▶ About this task:
Retype only the lines from the top of the records to the line with "La sélection est", including that line but none of the pictures.
* * *
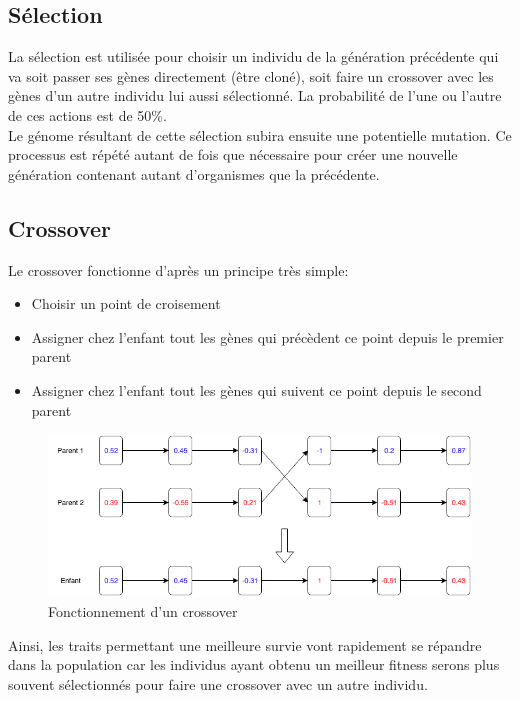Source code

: \documentclass{article}
\begin{document}
\subsection{Sélection}

La sélection est utilisée pour choisir un individu de la génération précédente qui va soit passer ses gènes directement (être cloné), soit faire un crossover avec les gènes d'un autre individu lui aussi sélectionné. La probabilité de l'une ou l'autre de ces actions est de 50\%.\\
Le génome résultant de cette sélection subira ensuite une potentielle mutation. Ce processus est répété autant de fois que nécessaire pour créer une nouvelle génération contenant autant d'organismes que la précédente.

\subsection{Crossover}

Le crossover fonctionne d'après un principe très simple:\\
\begin{itemize}
\item Choisir un point de croisement
\item Assigner chez l'enfant tout les gènes qui précèdent ce point depuis le premier parent
\item Assigner chez l'enfant tout les gènes qui suivent ce point depuis le second parent
\end{itemize}

\begin{figure}[h]
\begin{center}
	\includegraphics[scale=0.6]{"crossover.png"} 
	\caption{Fonctionnement d'un crossover}
\end{center}
\end{figure}
\newpage

Ainsi, les traits permettant une meilleure survie vont rapidement se répandre dans la population car les individus ayant obtenu un meilleur fitness serons plus souvent sélectionnés pour faire une crossover avec un autre individu.
\end{document}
* * *
▶ Exercise response:
Source code

: \documentclass{article}
\begin{document}
\subsection{Sélection}

La sélection est utilisée pour choisir un individu de la génération précédente qui va soit passer ses gènes directement (être cloné), soit faire un crossover avec les gènes d'un autre individu lui aussi sélectionné. La probabilité de l'une ou l'autre de ces actions est de 50\%.\\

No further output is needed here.